Things like this remind you of what you miss…
They don’t have kitchen parties in reserved, dignified Vancouver. There aren’t jam sessions or singalongs. There may be sushi.
Perfect Husband discovered years ago, when he first moved to BC, that Vancouverites consider it to be socially acceptable to not show up to events that they have RSVPed “yes” to, often without any kind of phone call or explanation. He figured it out after multiple dinners and gatherings in which only half of the expected people actually showed up. It’s not a lack of friendliness, or a slight against the host… just a certain urban apathy which is alien to the vibrantly extroverted folks in the East. If anything, I should feel more at home here.
But I do miss the music. I spent my childhood listening to my father and my uncle pick “Mr. Sandman”, croon to “The Tennessee Waltz” and then warble about how “it coulda bin the whisky… It mighta bin the gin…” In my adult years I sat around listening to friends mournfully singing “Northwest Passage” or “Barrett’s Privateers” over their mugs of India Pale Ale, or folks trying to pick out the tune to a Fingers Eleven song on their acoustic guitars. A trip down to the pub on a Saturday night got you a free show, as a group sat in the corner with their fiddles and their Bodhran drums jamming Celtic music.
At the Olympic opening ceremonies, when they brought out that “Rhythms of Fall” tribute to the East Coast, I felt excited, and vindicated, and homesick, and… pissed off. The fiddle music sounded similar to what I had heard my father’s fiddling group play, and what you hear coming from a gazebo at Upper Clements Park on a summer’s day… but it sounded wrong. I can’t explain this feeling, and I can’t explain what was wrong. All I know is that it wasn’t East Coast. It wasn’t bad, but it was like the Vancouver donair with the red tortilla and the lettuce. It was an approximation. The fiddlers didn’t play like Nova Scotian fiddlers. They didn’t have Cape Breton in their soul.
When they did the highland dancing… it wasn’t highland dancing. It was TAP DANCING. I’m sorry, wearing a kilt does not make you a highland dancer, and tap moves do not fit in at a ceilidh.
AND WHAT WERE THEY WEARING?
“It looks like Ashley McIsaac designed their uniforms,” I said with irritation to Perfect Husband. Nova Scotia is not particularly proud of Ashley McIsaac. At least, not after the 1999 New Years fiasco.
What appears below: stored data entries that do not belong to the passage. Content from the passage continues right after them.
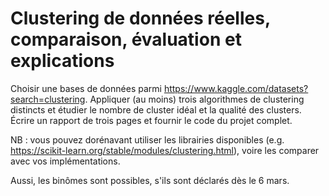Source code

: # Clustering de données réelles, comparaison, évaluation et explications

Choisir une bases de données parmi https://www.kaggle.com/datasets?search=clustering. Appliquer (au moins) trois algorithmes de clustering distincts et étudier le nombre de cluster idéal et la qualité des clusters. Écrire un rapport de trois pages et fournir le code du projet complet.

NB : vous pouvez dorénavant utiliser les librairies disponibles (e.g. https://scikit-learn.org/stable/modules/clustering.html), voire les comparer avec vos implémentations.

Aussi, les binômes sont possibles, s'ils sont déclarés dès le 6 mars.

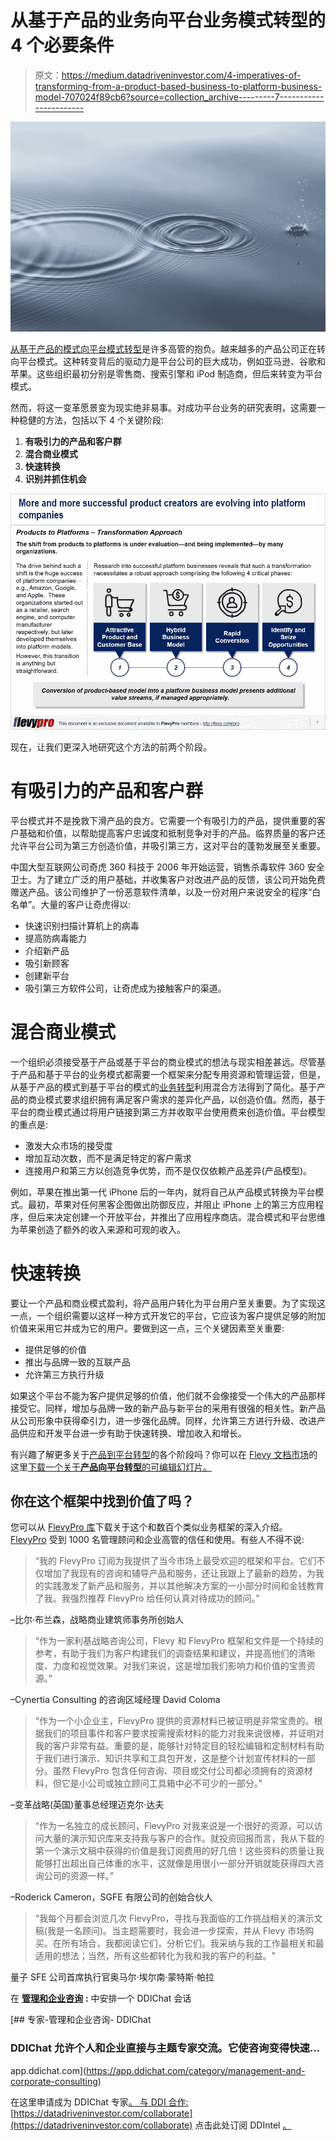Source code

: # 从基于产品的业务向平台业务模式转型的 4 个必要条件

> 原文：<https://medium.datadriveninvestor.com/4-imperatives-of-transforming-from-a-product-based-business-to-platform-business-model-707024f89cb6?source=collection_archive---------7----------------------->

![](img/4a9ba7f515cb3e4828b280f269061af5.png)

[从基于产品的模式向平台模式转型](https://flevy.com/browse/flevypro/products-to-platforms-transformation-5191)是许多高管的抱负。越来越多的产品公司正在转向平台模式。这种转变背后的驱动力是平台公司的巨大成功，例如亚马逊、谷歌和苹果。这些组织最初分别是零售商、搜索引擎和 iPod 制造商，但后来转变为平台模式。

然而，将这一变革愿景变为现实绝非易事。对成功平台业务的研究表明，这需要一种稳健的方法，包括以下 4 个关键阶段:

1.  **有吸引力的产品和客户群**
2.  **混合商业模式**
3.  **快速转换**
4.  **识别并抓住机会**

![](img/309bba93799db65ac2abb4f473715aad.png)

现在，让我们更深入地研究这个方法的前两个阶段。

# 有吸引力的产品和客户群

平台模式并不是挽救下滑产品的良方。它需要一个有吸引力的产品，提供重要的客户基础和价值，以帮助提高客户忠诚度和抵制竞争对手的产品。临界质量的客户还允许平台公司为第三方创造价值，并吸引第三方，这对平台的蓬勃发展至关重要。

中国大型互联网公司奇虎 360 科技于 2006 年开始运营，销售杀毒软件 360 安全卫士。为了建立广泛的用户基础，并收集客户对改进产品的反馈，该公司开始免费赠送产品。该公司维护了一份恶意软件清单，以及一份对用户来说安全的程序“白名单”。大量的客户让奇虎得以:

*   快速识别扫描计算机上的病毒
*   提高防病毒能力
*   介绍新产品
*   吸引新顾客
*   创建新平台
*   吸引第三方软件公司，让奇虎成为接触客户的渠道。

# 混合商业模式

一个组织必须接受基于产品或基于平台的商业模式的想法与现实相差甚远。尽管基于产品和基于平台的业务模式都需要一个框架来分配专用资源和管理运营，但是，从基于产品的模式到基于平台的模式的[业务转型](https://flevy.com/browse/stream/transformation)利用混合方法得到了简化。基于产品的商业模式要求组织拥有满足客户需求的差异化产品，以创造价值。然而，基于平台的商业模式通过将用户链接到第三方并收取平台使用费来创造价值。平台模型的重点是:

*   激发大众市场的接受度
*   增加互动次数，而不是满足特定的客户需求
*   连接用户和第三方以创造竞争优势，而不是仅仅依赖产品差异(产品模型)。

例如，苹果在推出第一代 iPhone 后的一年内，就将自己从产品模式转换为平台模式。最初，苹果对任何黑客企图做出防御反应，并阻止 iPhone 上的第三方应用程序，但后来决定创建一个开放平台，并推出了应用程序商店。混合模式和平台思维为苹果创造了额外的收入来源和可观的收入。

# 快速转换

要让一个产品和商业模式盈利，将产品用户转化为平台用户至关重要。为了实现这一点，一个组织需要以这样一种方式开发它的平台，它应该为客户提供足够的附加价值来采用它并成为它的用户。要做到这一点，三个关键因素至关重要:

*   提供足够的价值
*   推出与品牌一致的互联产品
*   允许第三方执行升级

如果这个平台不能为客户提供足够的价值，他们就不会像接受一个伟大的产品那样接受它。同样，增加与品牌一致的新产品与新平台的采用有很强的相关性。新产品从公司形象中获得牵引力，进一步强化品牌。同样，允许第三方进行升级、改进产品供应和开发平台进一步有助于快速转换、增加收入和增长。

有兴趣了解更多关于[产品到平台转型](https://flevy.com/browse/flevypro/products-to-platforms-transformation-5191)的各个阶段吗？你可以在 [Flevy 文档市场](https://flevy.com/browse)的这里[下载一个关于**产品向平台转型**的可编辑幻灯片。](https://flevy.com/browse/flevypro/products-to-platforms-transformation-5191)

## 你在这个框架中找到价值了吗？

您可以从 [FlevyPro 库](https://flevy.com/pro/library)下载关于这个和数百个类似业务框架的深入介绍。 [FlevyPro](https://flevy.com/pro) 受到 1000 名管理顾问和企业高管的信任和使用。有些人不得不说:

> “我的 FlevyPro 订阅为我提供了当今市场上最受欢迎的框架和平台。它们不仅增加了我现有的咨询和辅导产品和服务，还让我跟上了最新的趋势，为我的实践激发了新产品和服务，并以其他解决方案的一小部分时间和金钱教育了我。我强烈推荐 FlevyPro 给任何认真对待成功的顾问。”

–比尔·布兰森，战略商业建筑师事务所创始人

> “作为一家利基战略咨询公司，Flevy 和 FlevyPro 框架和文件是一个持续的参考，有助于我们为客户构建我们的调查结果和建议，并提高他们的清晰度、力度和视觉效果。对我们来说，这是增加我们影响力和价值的宝贵资源。”

–Cynertia Consulting 的咨询区域经理 David Coloma

> “作为一个小企业主，FlevyPro 提供的资源材料已被证明是非常宝贵的。根据我们的项目事件和客户要求按需搜索材料的能力对我来说很棒，并证明对我的客户非常有益。重要的是，能够针对特定目的轻松编辑和定制材料有助于我们进行演示、知识共享和工具包开发，这是整个计划宣传材料的一部分。虽然 FlevyPro 包含任何咨询、项目或交付公司都必须拥有的资源材料，但它是小公司或独立顾问工具箱中必不可少的一部分。”

–变革战略(英国)董事总经理迈克尔·达夫

> “作为一名独立的成长顾问，FlevyPro 对我来说是一个很好的资源，可以访问大量的演示知识库来支持我与客户的合作。就投资回报而言，我从下载的第一个演示文稿中获得的价值是我订阅费用的好几倍！这些资料的质量让我能够打出超出自己体重的水平，这就像是用很小一部分开销就能获得四大咨询公司的资源一样。”

–Roderick Cameron，SGFE 有限公司的创始合伙人

> “我每个月都会浏览几次 FlevyPro，寻找与我面临的工作挑战相关的演示文稿(我是一名顾问)。当主题需要时，我会进一步探索，并从 Flevy 市场购买。在所有场合，我都阅读它们，分析它们。我采纳与我的工作最相关和最适用的想法；当然，所有这些都转化为我和我的客户的利益。"

量子 SFE 公司首席执行官奥马尔·埃尔南·蒙特斯·帕拉

在 [**管理和企业咨询**](https://app.ddichat.com/category/management-and-corporate-consulting) **:** 中安排一个 DDIChat 会话

[](https://app.ddichat.com/category/management-and-corporate-consulting) [## 专家-管理和企业咨询- DDIChat

### DDIChat 允许个人和企业直接与主题专家交流。它使咨询变得快速…

app.ddichat.com](https://app.ddichat.com/category/management-and-corporate-consulting) 

在这里申请成为 DDIChat 专家[。
与 DDI 合作:](https://app.ddichat.com/expertsignup)[https://datadriveninvestor.com/collaborate](https://datadriveninvestor.com/collaborate)
点击此处订阅 DDIntel [。](https://ddintel.datadriveninvestor.com/)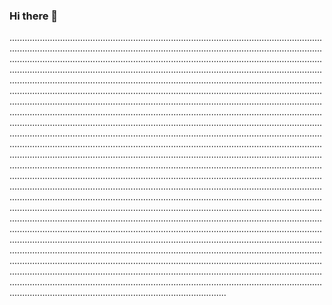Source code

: ### Hi there 👋

......................................................................................................................................................................................................................................................................................................................................................................................................................................................................................................................................................................................................................................................................................................................................................................................................................................................................................................................................................................................................................................................................................................................................................................................................................................................................................................................................................................................................................................................................................................................................................................................................................................................................................................................................................................................................................................................................................................................................................................................................................................................................................................................................................................................................................................................................................................................................................................................................................................................................................................................................................................................................................................................................................................................................................................................................................................................................................................................................................................................................................................................................................................................................................................................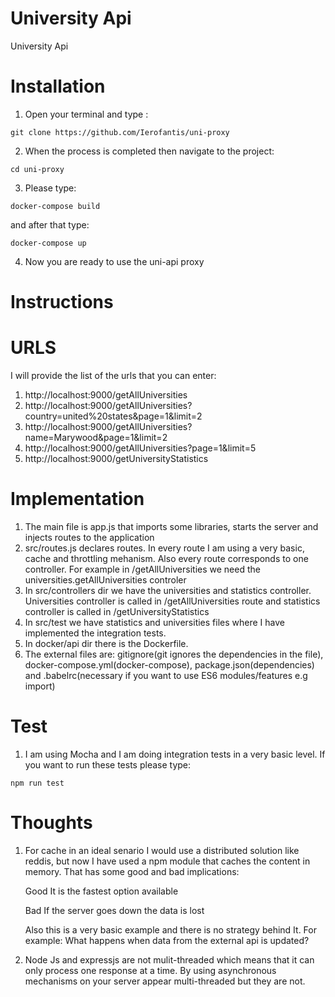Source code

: # University Api

University Api

# Installation

1) Open your terminal and type :

`git clone https://github.com/Ierofantis/uni-proxy`

2) When the process is completed then navigate to the project:

`cd uni-proxy`

3) Please type:

`docker-compose build`
 
 and after that type:

 `docker-compose up`

 4) Now you are ready to use the uni-api proxy

# Instructions

# URLS

I will provide the list of the urls that you can enter:

1) http://localhost:9000/getAllUniversities
2) http://localhost:9000/getAllUniversities?country=united%20states&page=1&limit=2
3) http://localhost:9000/getAllUniversities?name=Marywood&page=1&limit=2
4) http://localhost:9000/getAllUniversities?page=1&limit=5
5) http://localhost:9000/getUniversityStatistics

# Implementation

1) The main file is app.js that imports some libraries, starts the server and injects routes to the application
2) src/routes.js declares routes. In every route I am using a very basic, cache and throttling mehanism. Also every route corresponds to one controller. For  example in /getAllUniversities we need the universities.getAllUniversities controler
3) In src/controllers dir we have the universities and statistics controller. Universities controller is called in /getAllUniversities
route and statistics controller is called in /getUniversityStatistics
4) In src/test we have statistics and universities files where I have implemented the integration tests.
4) In docker/api dir there is the Dockerfile.
5) The external files are: gitignore(git ignores the dependencies in the file), docker-compose.yml(docker-compose), package.json(dependencies) and .babelrc(necessary if you want to use ES6 modules/features e.g import)

# Test
1) I am using Mocha and I am doing integration tests in a very basic level. If you want to run these tests please type:

`npm run test`

# Thoughts

1) For cache in an ideal senario I would use a distributed solution like reddis, but now I have used a npm module that caches the
content in memory. That has some good and bad implications:

   Good
   It is the fastest option available

   Bad
   If the server goes down the data is lost

   Also this is a very basic example and there is no strategy behind It. For example:
   What happens when data from the external api is updated?

2) Node Js and expressjs are not mulit-threaded which means that it can only process one response at a time. By using asynchronous
mechanisms on your server appear multi-threaded but they are not.
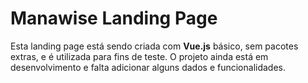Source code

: # Manawise Landing Page

Esta landing page está sendo criada com **Vue.js** básico, sem pacotes extras, e é utilizada para fins de teste. O projeto ainda está em desenvolvimento e falta adicionar alguns dados e funcionalidades.
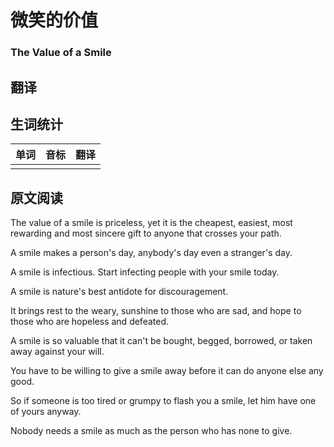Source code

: # 微笑的价值

### The Value of a Smile

## 翻译

## 生词统计
| 单词 | 音标 | 翻译 |
|-|-|-|
|  |  |  |


## 原文阅读

The value of a smile is priceless, yet it is the cheapest, easiest, most rewarding and most sincere gift to anyone that crosses your path.

A smile makes a person's day, anybody's day even a stranger's day.

A smile is infectious. Start infecting people with your smile today.

A smile is nature's best antidote for discouragement.

It brings rest to the weary, sunshine to those who are sad, and hope to those who are hopeless and defeated.

A smile is so valuable that it can't be bought, begged, borrowed, or taken away against your will.

You have to be willing to give a smile away before it can do anyone else any good.

So if someone is too tired or grumpy to flash you a smile, let him have one of yours anyway.

Nobody needs a smile as much as the person who has none to give.

<src-rtyAudio :src="'https://rtyxmd.gitee.io/rtyresources2020/May/The%20Value%20of%20a%20Smile.mp3'"></src-rtyAudio>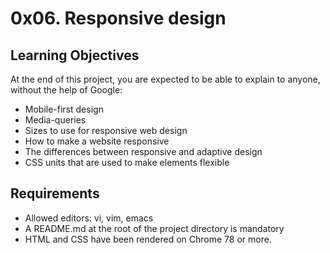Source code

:# 0x06. Responsive design
## Learning Objectives
At the end of this project, you are expected to be able to explain to anyone, without the help of Google:

- Mobile-first design
- Media-queries
- Sizes to use for responsive web design
- How to make a website responsive
- The differences between responsive and adaptive design
- CSS units that are used to make elements flexible
## Requirements
- Allowed editors: vi, vim, emacs
- A README.md at the root of the project directory is mandatory
- HTML and CSS have been rendered on Chrome 78 or more.
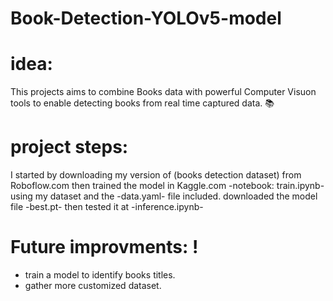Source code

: # Book-Detection-YOLOv5-model
# idea:
This projects aims to combine Books data with powerful Computer Visuon tools to enable detecting books from real time captured data. 📚

# project steps:
I started by downloading my version of (books detection dataset) from Roboflow.com
then trained the model in Kaggle.com -notebook: train.ipynb- using my dataset and the -data.yaml- file included.
downloaded the model file -best.pt- then tested it at -inference.ipynb-

# Future improvments: !
* train a model to identify books titles.
* gather more customized dataset.
  
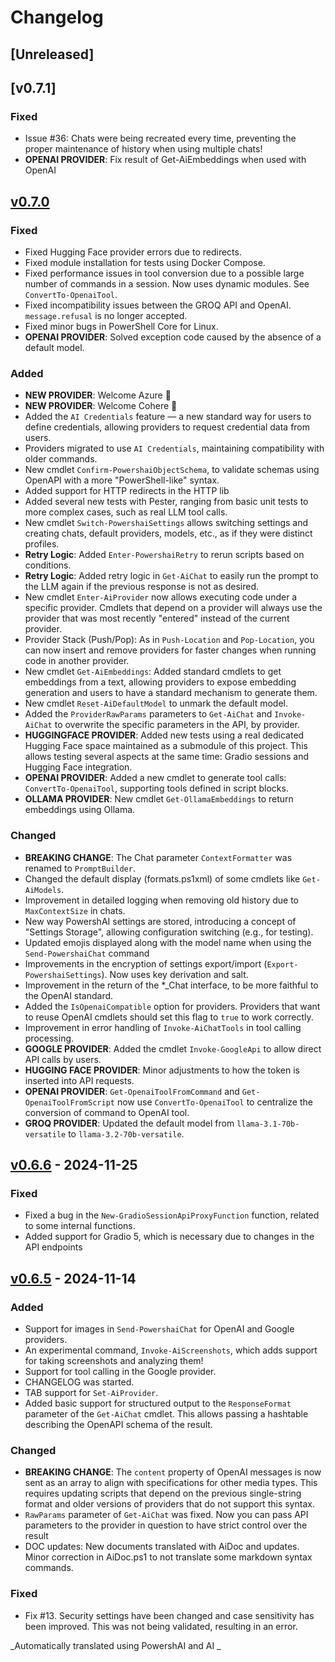 ﻿# Changelog

## [Unreleased] <!--AiDoc:Translator:IgnoreLine-->

## [v0.7.1]

### Fixed <!--AiDoc:Translator:IgnoreLine-->
- Issue #36: Chats were being recreated every time, preventing the proper maintenance of history when using multiple chats!
- **OPENAI PROVIDER**: Fix result of Get-AiEmbeddings when used with OpenAI

## [v0.7.0]

### Fixed <!--AiDoc:Translator:IgnoreLine-->
- Fixed Hugging Face provider errors due to redirects.
- Fixed module installation for tests using Docker Compose.
- Fixed performance issues in tool conversion due to a possible large number of commands in a session. Now uses dynamic modules. See `ConvertTo-OpenaiTool`.
- Fixed incompatibility issues between the GROQ API and OpenAI. `message.refusal` is no longer accepted.
- Fixed minor bugs in PowerShell Core for Linux.
- **OPENAI PROVIDER**: Solved exception code caused by the absence of a default model.

### Added <!--AiDoc:Translator:IgnoreLine-->
- **NEW PROVIDER**: Welcome Azure 🎉
- **NEW PROVIDER**: Welcome Cohere 🎉
- Added the `AI Credentials` feature — a new standard way for users to define credentials, allowing providers to request credential data from users.
- Providers migrated to use `AI Credentials`, maintaining compatibility with older commands.
- New cmdlet `Confirm-PowershaiObjectSchema`, to validate schemas using OpenAPI with a more "PowerShell-like" syntax.
- Added support for HTTP redirects in the HTTP lib
- Added several new tests with Pester, ranging from basic unit tests to more complex cases, such as real LLM tool calls.
- New cmdlet `Switch-PowershaiSettings` allows switching settings and creating chats, default providers, models, etc., as if they were distinct profiles.
- **Retry Logic**: Added `Enter-PowershaiRetry` to rerun scripts based on conditions.
- **Retry Logic**: Added retry logic in `Get-AiChat` to easily run the prompt to the LLM again if the previous response is not as desired.
- New cmdlet `Enter-AiProvider` now allows executing code under a specific provider. Cmdlets that depend on a provider will always use the provider that was most recently "entered" instead of the current provider.
- Provider Stack (Push/Pop): As in `Push-Location` and `Pop-Location`, you can now insert and remove providers for faster changes when running code in another provider.
- New cmdlet `Get-AiEmbeddings`: Added standard cmdlets to get embeddings from a text, allowing providers to expose embedding generation and users to have a standard mechanism to generate them.
- New cmdlet `Reset-AiDefaultModel` to unmark the default model.
- Added the `ProviderRawParams` parameters to `Get-AiChat` and `Invoke-AiChat` to overwrite the specific parameters in the API, by provider.
- **HUGGINGFACE PROVIDER**: Added new tests using a real dedicated Hugging Face space maintained as a submodule of this project. This allows testing several aspects at the same time: Gradio sessions and Hugging Face integration.
- **OPENAI PROVIDER**: Added a new cmdlet to generate tool calls: `ConvertTo-OpenaiTool`, supporting tools defined in script blocks.
- **OLLAMA PROVIDER**: New cmdlet `Get-OllamaEmbeddings` to return embeddings using Ollama.

### Changed <!--AiDoc:Translator:IgnoreLine-->
- **BREAKING CHANGE**: The Chat parameter `ContextFormatter` was renamed to `PromptBuilder`.
- Changed the default display (formats.ps1xml) of some cmdlets like `Get-AiModels`.
- Improvement in detailed logging when removing old history due to `MaxContextSize` in chats.
- New way PowershAI settings are stored, introducing a concept of "Settings Storage", allowing configuration switching (e.g., for testing).
- Updated emojis displayed along with the model name when using the `Send-PowershaiChat` command
- Improvements in the encryption of settings export/import (`Export-PowershaiSettings`). Now uses key derivation and salt.
- Improvement in the return of the *_Chat interface, to be more faithful to the OpenAI standard.
- Added the `IsOpenaiCompatible` option for providers. Providers that want to reuse OpenAI cmdlets should set this flag to `true` to work correctly.
- Improvement in error handling of `Invoke-AiChatTools` in tool calling processing.
- **GOOGLE PROVIDER**: Added the cmdlet `Invoke-GoogleApi` to allow direct API calls by users.
- **HUGGING FACE PROVIDER**: Minor adjustments to how the token is inserted into API requests.
- **OPENAI PROVIDER**: `Get-OpenaiToolFromCommand` and `Get-OpenaiToolFromScript` now use `ConvertTo-OpenaiTool` to centralize the conversion of command to OpenAI tool.
- **GROQ PROVIDER**: Updated the default model from `llama-3.1-70b-versatile` to `llama-3.2-70b-versatile`.

## [v0.6.6] - 2024-11-25

### Fixed <!--AiDoc:Translator:IgnoreLine-->
- Fixed a bug in the `New-GradioSessionApiProxyFunction` function, related to some internal functions.
- Added support for Gradio 5, which is necessary due to changes in the API endpoints

## [v0.6.5] - 2024-11-14

### Added <!--AiDoc:Translator:IgnoreLine-->
- Support for images in `Send-PowershaiChat` for OpenAI and Google providers.
- An experimental command, `Invoke-AiScreenshots`, which adds support for taking screenshots and analyzing them!
- Support for tool calling in the Google provider.
- CHANGELOG was started.
- TAB support for `Set-AiProvider`.
- Added basic support for structured output to the `ResponseFormat` parameter of the `Get-AiChat` cmdlet. This allows passing a hashtable describing the OpenAPI schema of the result.

### Changed <!--AiDoc:Translator:IgnoreLine-->
- **BREAKING CHANGE**: The `content` property of OpenAI messages is now sent as an array to align with specifications for other media types. This requires updating scripts that depend on the previous single-string format and older versions of providers that do not support this syntax.
- `RawParams` parameter of `Get-AiChat` was fixed. Now you can pass API parameters to the provider in question to have strict control over the result
- DOC updates: New documents translated with AiDoc and updates. Minor correction in AiDoc.ps1 to not translate some markdown syntax commands.


### Fixed <!--AiDoc:Translator:IgnoreLine-->
- Fix #13. Security settings have been changed and case sensitivity has been improved. This was not being validated, resulting in an error.

[v0.6.6]: https://github.com/rrg92/powershai/releases/tag/v0.6.6
[v0.6.5]: https://github.com/rrg92/powershai/releases/tag/v0.6.5
[v0.7.0]: https://github.com/rrg92/powershai/releases/tag/v0.7.0


<!--PowershaiAiDocBlockStart-->
_Automatically translated using PowershAI and AI
_
<!--PowershaiAiDocBlockEnd-->
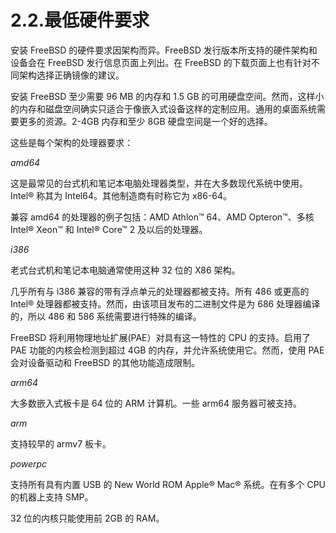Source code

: # 2.2.最低硬件要求

安装 FreeBSD 的硬件要求因架构而异。FreeBSD 发行版本所支持的硬件架构和设备会在 FreeBSD 发行信息页面上列出。在 FreeBSD 的下载页面上也有针对不同架构选择正确镜像的建议。

安装 FreeBSD 至少需要 96 MB 的内存和 1.5 GB 的可用硬盘空间。然而，这样小的内存和磁盘空间确实只适合于像嵌入式设备这样的定制应用。通用的桌面系统需要更多的资源。2-4GB 内存和至少 8GB 硬盘空间是一个好的选择。

这些是每个架构的处理器要求：

*amd64*

这是最常见的台式机和笔记本电脑处理器类型，并在大多数现代系统中使用。Intel® 称其为 Intel64。其他制造商有时称它为 x86-64。

兼容 amd64 的处理器的例子包括：AMD Athlon™ 64、AMD Opteron™、多核 Intel® Xeon™ 和 Intel® Core™ 2 及以后的处理器。

*i386*

老式台式机和笔记本电脑通常使用这种 32 位的 X86 架构。

几乎所有与 i386 兼容的带有浮点单元的处理器都被支持。所有 486 或更高的 Intel® 处理器都被支持。然而，由该项目发布的二进制文件是为 686 处理器编译的，所以 486 和 586 系统需要进行特殊的编译。

FreeBSD 将利用物理地址扩展(PAE）对具有这一特性的 CPU 的支持。启用了 PAE 功能的内核会检测到超过 4GB 的内存，并允许系统使用它。然而，使用 PAE 会对设备驱动和 FreeBSD 的其他功能造成限制。

*arm64*

大多数嵌入式板卡是 64 位的 ARM 计算机。一些 arm64 服务器可被支持。

*arm*

支持较早的 armv7 板卡。

*powerpc*

支持所有具有内置 USB 的 New World ROM Apple® Mac® 系统。在有多个 CPU 的机器上支持 SMP。

32 位的内核只能使用前 2GB 的 RAM。
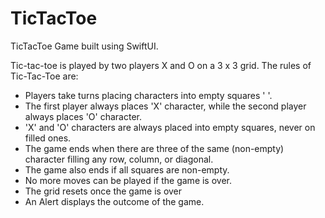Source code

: # TicTacToe

TicTacToe Game built using SwiftUI.

Tic-tac-toe is played by two players X and O on a 3 x 3 grid. The rules of Tic-Tac-Toe are:
 
 - Players take turns placing characters into empty squares '  '.
 - The first player always places 'X' character, while the second player always places 'O' character.
 - 'X' and 'O' characters are always placed into empty squares, never on filled ones.
 - The game ends when there are three of the same (non-empty) character filling any row, column, or diagonal.
 - The game also ends if all squares are non-empty.
 - No more moves can be played if the game is over.
 - The grid resets once the game is over
 - An Alert displays the outcome of the game.
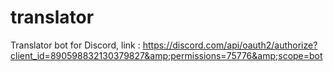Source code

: # translator
Translator bot for Discord, link : https://discord.com/api/oauth2/authorize?client_id=890598832130379827&amp;permissions=75776&amp;scope=bot
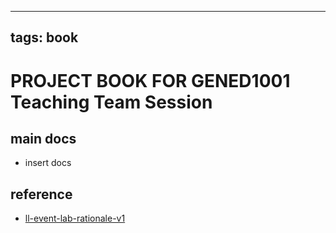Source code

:
---
tags: book
---

PROJECT BOOK FOR GENED1001 Teaching Team Session
===

main docs
---

- insert docs

reference
---

- [ll-event-lab-rationale-v1](/AunryFEcRm6SG8qAbHAyIw)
Towards the end of the piece, though, I was getting so frustrated with the fiddling and its poor attempt at East Coast spirit that I finally said with exasperation to my husband,
“You know, I’m actually beginning to wish Ashley McIsaac would show up, just to show these people how it’s done!”
…”Ladies and Gentlemen… ASHLEY MCISAAC!” hollered the announcer the second I finished my sentence. He showed them how it is done.
I never thought I’d see the day when I’d feel a gush of relief to see… Ashley McIsaac.
This is what expatriation does to a person.